More in News
Municipal joint services study to begin
RUMFORD -- Selectmen from Rumford and Mexico voted to approve a municipal joint services study by an out-of-state consultant who will help identify areas where the towns could cooperate and consolidate services.
Last Wednesday's vote was made accept the proposal of New Hampshire consultants Municipal Resources, on the condition that a list of references of towns that Municipal Resources has helped in the past check out favorably.
Also in attendance were Dixfield Town Manager Linda Pagels-Wentworth, along with Dixfield selectmen Scott Belskis and Bob Withrow, who learned more about the company's proposal to take back to their full board, who will decide in the future in they want to be included in the study.
According to an email from Municipal Resources president Donald R. Jutton to Rumford Town Manager Carlo Puiia, the consulting company will put together a comprehensive study of any towns wishing to participate, which will help “provide an independent, objective evaluation in which the consultants will seek to identify opportunities to reduce or eliminate duplication and redundancy, and to maximize utilization of human and financial resources along with facilities and equipment within participating communities.”
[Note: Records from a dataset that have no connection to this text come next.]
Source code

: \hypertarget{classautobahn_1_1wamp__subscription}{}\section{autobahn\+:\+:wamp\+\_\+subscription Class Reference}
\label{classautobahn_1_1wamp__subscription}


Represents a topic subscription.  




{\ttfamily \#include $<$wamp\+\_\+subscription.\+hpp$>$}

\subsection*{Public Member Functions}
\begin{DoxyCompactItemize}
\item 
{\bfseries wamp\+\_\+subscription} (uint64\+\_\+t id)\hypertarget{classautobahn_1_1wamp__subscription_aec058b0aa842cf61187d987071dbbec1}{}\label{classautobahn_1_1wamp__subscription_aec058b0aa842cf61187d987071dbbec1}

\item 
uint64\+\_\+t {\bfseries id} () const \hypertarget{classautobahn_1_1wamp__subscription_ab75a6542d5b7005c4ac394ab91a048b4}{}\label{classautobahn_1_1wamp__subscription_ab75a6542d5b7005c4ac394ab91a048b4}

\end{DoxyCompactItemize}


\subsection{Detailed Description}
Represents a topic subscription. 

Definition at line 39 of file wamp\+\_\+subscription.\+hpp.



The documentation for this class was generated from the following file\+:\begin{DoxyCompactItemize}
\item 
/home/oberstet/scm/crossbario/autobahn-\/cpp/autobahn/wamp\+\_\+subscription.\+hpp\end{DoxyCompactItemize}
Jutton added in the email that the study of the two towns will be split into two tasks: an operational review and documentation of each town, followed by a conceptual restructuring plan, with the intent of showing how consolidation in certain areas “will enhance efficiency, effectiveness, or quality of municipal services.”
Board members and citizens from the three towns spoke about about Municipal Resources' proposal for more than an hour.
Rumford Board Chairman Greg Buccina said they would be conducting a townswide audit and then make suggestions. "They would review almost everything."
Mexico Board Chairman Richie Philbrick noted, "We've got this far. I don't think we should drop the ball."
Rumford Town Manager Carlo Puiia said, "We would prioritize from the list and go from there."
Rumford Selectman Brad Adley said, "Recreation should be included as well."
Rumford Selectman Jolene Lovejoy said, “The bottom line is that we need to do things smart and be more economical. If we don't do this now, we'll have someone sitting here 15 years from now asking, 'Why the hell didn't they do this 10 years ago?'”
She added, “I'm sure that when previous boards made the decision to merge services, they considered it a leap of faith. I think that's where we're at right now.”
Rumford Selectman Greg Buccina suggested that the public works departments would be the easiest to merge. He followed that by asking, "Why can't we make a committment to do that now?"
Mexico Town Manager John Madigan responded that, not be negative, but "none of us (town boards) trusts each other. We need an independent with no biases."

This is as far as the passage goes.